To understand these, it is easier to work with the baseband model. Let us first understand the effect of the random time delay on the baseband model. To see this, consider the passband received signal when $s_m(t)$ is transmitted.

(2)
\begin{align} r(t) = \Re\{(s_{ml}(t-T_d) + n_l(t-T_d) )e^{j 2 \pi f_0 (t-T_d)} \} = \Re\{(s_{ml}(t-T_d) e^{j 2 \pi f_0 T_d} + \tilde{n}_l(t) )e^{j 2 \pi f_0 t) \} \end{align}

where $\tilde{n}_l(t)$ has the same statistics as $n_l(t)$ since $n_l(t)$ is circularly symmetric. The equivalent baseband signal is that $r_l(t) = s_{ml}(t-T_d) e^{j 2 \pi f_0 T_d} + n_l(t)$. Notice that the channel introduces a time shift to $s_l(t)$ and a phase shift $\phi = 2 \pi f_0 T_d$ to the complex baseband equivalent signal. Typically, we are interested in cases where $T_d << T_s$, the symbol duration and hence $s_{ml}(t) \approx s_{ml}(t-T_d)$; however, $f_0 T_d$ cannot be ignored since $f_0$ is very large. Hence, the net effect is that there is a phase rotation introduced to the baseband equivalent signal.

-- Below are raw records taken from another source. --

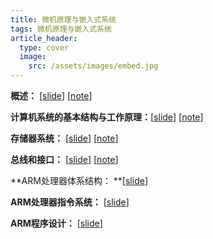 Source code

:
 ```yaml
---
title: 微机原理与嵌入式系统
tags: 微机原理与嵌入式系统
article_header:
  type: cover
  image:
    src: /assets/images/embed.jpg
---
```


<!--more-->

**概述：** [[slide](./slide/微嵌_第1章.pdf_)] [[note](./note/2020-02-22-微机原理与嵌入式系统概论)]

**计算机系统的基本结构与工作原理：**[[slide](./slide/微嵌_第2章.pdf_)] [[note](./note/2020-02-27-计算机系统的基本结构与工作原理)]

**存储器系统：** [[slide](./slide/微嵌_第3章.pdf_)] [[note](./note/2020-03-17-存储器系统)]

**总线和接口：** [[slide](./slide/微嵌_第4章.pdf_)] [[note](./note/2020-04-11-总线和接口)]

**ARM处理器体系结构： **[[slide](./slide/微嵌_第5章.pdf_)]

**ARM处理器指令系统：** [[slide](./slide/微嵌_第6章.pdf_)]

**ARM程序设计：** [[slide](./slide/微嵌_第7章.pdf_)]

If you are not convinced of this here is an example below to illustrate this

Thus, we can form an equivalent baseband representation where the baseband equivalent signal $r_l(t)$ and the projections of $r_l(t)$ on to the baseband equivalent basis functions $\phi_{li}(t)$ are given by

(3)
\begin{eqnarray} r_l(t) & = & e^{j \phi} s_{ml}(t) + n_l(t) \\ \nonumber \underline{r}_l & = & e^{j \phi} \underline{s}_{ml} + \underline{n}_l \end{eqnarray}

where $\phi$ is a random variable. We will assume that the (prior) distribution of $\phi$, namely $p_{\phi}(\phi)$ is known to the receiver but the realization is unknown.

## Non-coherent Detection

In the above expression we observe that if $\phi$ is known we can perform coherent detection.However in practise $\phi$ is never known at the reciever.If we make no attempt to estimate it and try to detect signals then it is called Non-coherent detection.We will assume that the (prior) distribution of $\phi$, namely $p_{\phi}(\phi)$ is known to the receiver but the realization is unknown.

### MAP detector

Consider,

(4)
\begin{align} P(\underline{s}_m | \underline{r}) = \frac {P(\underline{r}|\underline{s}_m) P(\underline{s}_m)} {P(\underline{r})} \end{align}

Assume $P(\underline{s}_m = \frac{1}{M}$. Therefore we have the decision,

(5)
\begin{align} \hat{m} = \mbox{ arg } \max_m P(\underline{r}|\underline{s}_m) \end{align}
(6)
\begin{eqnarray} P(\underline{r}|\underline{s}_m) &=& \int P(\underline{r}, \phi|\underline{s}_m) d\phi \\ &=& \int P(\underline{r}|\underline{s}_m, \phi) P(\phi| \underline{s}_m) d\phi \\ \end{eqnarray}
(7)
\begin{align} P(\underline{r}|\underline{s}_m) = \int_0^{2\pi} P(\underline{r}|\underline{s}_m, \phi) P(\phi) d\phi \end{align}

We will now study about the optimal detector for $P(\phi) = \frac{1}{2\pi}$ and over an AWGN channel.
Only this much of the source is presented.